Semantic Segmentation

Overview

The Semantic Segmentation sample demonstrates pixel-level classification using CV-CUDA for preprocessing and TensorRT for inference. This advanced sample showcases:

  • Dense pixel-wise prediction for semantic segmentation

  • FCN-ResNet101 model for accurate segmentation

  • Advanced post-processing with bilateral filtering

  • Background blurring with foreground preservation

  • Smooth edge generation using joint bilateral filter

Usage

Segment an image and create a blurred background effect:

python3 segmentation.py -i image.jpg

The sample will:

  1. Download FCN-ResNet101 model (first run only)

  2. Export to ONNX and build TensorRT engine (first run only)

  3. Segment the image to find objects (e.g., cats)
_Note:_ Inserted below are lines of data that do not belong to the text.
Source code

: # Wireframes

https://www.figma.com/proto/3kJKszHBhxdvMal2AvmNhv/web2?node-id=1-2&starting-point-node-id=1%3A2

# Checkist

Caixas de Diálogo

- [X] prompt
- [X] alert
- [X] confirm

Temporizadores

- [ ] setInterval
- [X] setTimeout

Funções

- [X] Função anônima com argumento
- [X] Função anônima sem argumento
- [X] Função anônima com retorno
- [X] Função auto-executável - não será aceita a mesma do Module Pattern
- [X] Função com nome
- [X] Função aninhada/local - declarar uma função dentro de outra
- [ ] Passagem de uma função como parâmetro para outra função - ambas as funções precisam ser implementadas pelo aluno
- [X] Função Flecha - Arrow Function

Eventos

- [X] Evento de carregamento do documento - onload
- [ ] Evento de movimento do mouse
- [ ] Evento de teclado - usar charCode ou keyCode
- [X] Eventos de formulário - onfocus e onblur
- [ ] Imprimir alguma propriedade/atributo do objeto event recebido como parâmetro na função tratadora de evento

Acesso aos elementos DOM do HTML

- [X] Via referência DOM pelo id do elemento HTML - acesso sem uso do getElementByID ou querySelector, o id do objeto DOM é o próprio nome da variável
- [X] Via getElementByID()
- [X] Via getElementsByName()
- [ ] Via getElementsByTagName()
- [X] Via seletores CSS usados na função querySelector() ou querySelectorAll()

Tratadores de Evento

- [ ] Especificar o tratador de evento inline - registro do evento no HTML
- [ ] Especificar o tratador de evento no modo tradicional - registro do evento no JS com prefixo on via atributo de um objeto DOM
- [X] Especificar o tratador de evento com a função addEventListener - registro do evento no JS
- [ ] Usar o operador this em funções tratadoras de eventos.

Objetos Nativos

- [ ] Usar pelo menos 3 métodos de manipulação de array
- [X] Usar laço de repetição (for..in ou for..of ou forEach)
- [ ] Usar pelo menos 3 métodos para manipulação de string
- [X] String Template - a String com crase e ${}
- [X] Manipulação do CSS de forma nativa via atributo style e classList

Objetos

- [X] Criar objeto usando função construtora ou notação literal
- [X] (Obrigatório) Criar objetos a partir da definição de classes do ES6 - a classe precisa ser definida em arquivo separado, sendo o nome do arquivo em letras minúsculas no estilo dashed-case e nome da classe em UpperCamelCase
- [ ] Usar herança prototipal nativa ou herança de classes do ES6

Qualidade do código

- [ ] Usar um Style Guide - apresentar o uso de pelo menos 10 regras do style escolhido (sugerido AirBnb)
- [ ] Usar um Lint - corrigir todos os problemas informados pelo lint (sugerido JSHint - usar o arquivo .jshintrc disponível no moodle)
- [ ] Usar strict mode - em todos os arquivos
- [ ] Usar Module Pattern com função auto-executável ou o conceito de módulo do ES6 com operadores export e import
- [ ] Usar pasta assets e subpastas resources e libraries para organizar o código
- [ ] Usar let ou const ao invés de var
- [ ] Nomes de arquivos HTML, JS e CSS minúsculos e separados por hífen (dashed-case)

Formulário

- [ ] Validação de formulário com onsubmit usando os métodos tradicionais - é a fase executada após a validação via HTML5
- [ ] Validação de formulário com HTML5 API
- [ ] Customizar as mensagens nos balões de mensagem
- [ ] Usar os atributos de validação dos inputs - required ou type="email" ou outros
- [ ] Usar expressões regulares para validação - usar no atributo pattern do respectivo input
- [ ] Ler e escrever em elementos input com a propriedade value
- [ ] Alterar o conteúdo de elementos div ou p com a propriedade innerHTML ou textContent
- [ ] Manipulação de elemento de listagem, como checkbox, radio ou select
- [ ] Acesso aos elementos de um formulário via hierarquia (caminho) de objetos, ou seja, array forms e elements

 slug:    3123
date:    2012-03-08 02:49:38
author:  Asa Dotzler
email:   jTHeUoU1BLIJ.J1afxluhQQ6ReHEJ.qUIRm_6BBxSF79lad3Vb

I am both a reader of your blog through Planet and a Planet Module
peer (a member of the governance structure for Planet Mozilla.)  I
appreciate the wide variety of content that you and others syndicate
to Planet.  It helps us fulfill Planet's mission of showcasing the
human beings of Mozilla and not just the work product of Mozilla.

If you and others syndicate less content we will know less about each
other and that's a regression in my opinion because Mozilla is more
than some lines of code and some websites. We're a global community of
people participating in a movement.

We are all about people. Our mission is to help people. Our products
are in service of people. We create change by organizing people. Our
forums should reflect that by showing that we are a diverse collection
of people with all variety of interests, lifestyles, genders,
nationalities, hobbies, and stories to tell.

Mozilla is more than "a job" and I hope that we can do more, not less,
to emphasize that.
  4. Create smooth mask with bilateral filtering

  5. Blur background and composite with foreground

  6. Save result as cvcuda/.cache/cat_segmented.jpg

Specify custom output path:

python3 segmentation.py -i portrait.jpg -o segmented_portrait.jpg

Command-Line Arguments

Argument

Short Form

Default

Description

--input

-i

tabby_tiger_cat.jpg

Input image file path

--output

-o

cvcuda/.cache/cat_segmented.jpg

Output segmented image path

--width

224

Target width for model input

--height

224

Target height for model input

Implementation Details

The segmentation pipeline consists of:

  1. Model setup (FCN-ResNet101 export and TensorRT engine building)

  2. Image loading

  3. Preprocessing (resize and ImageNet normalization)

  4. Semantic segmentation inference

  5. Post-processing (extract class probabilities, refine masks with bilateral filtering)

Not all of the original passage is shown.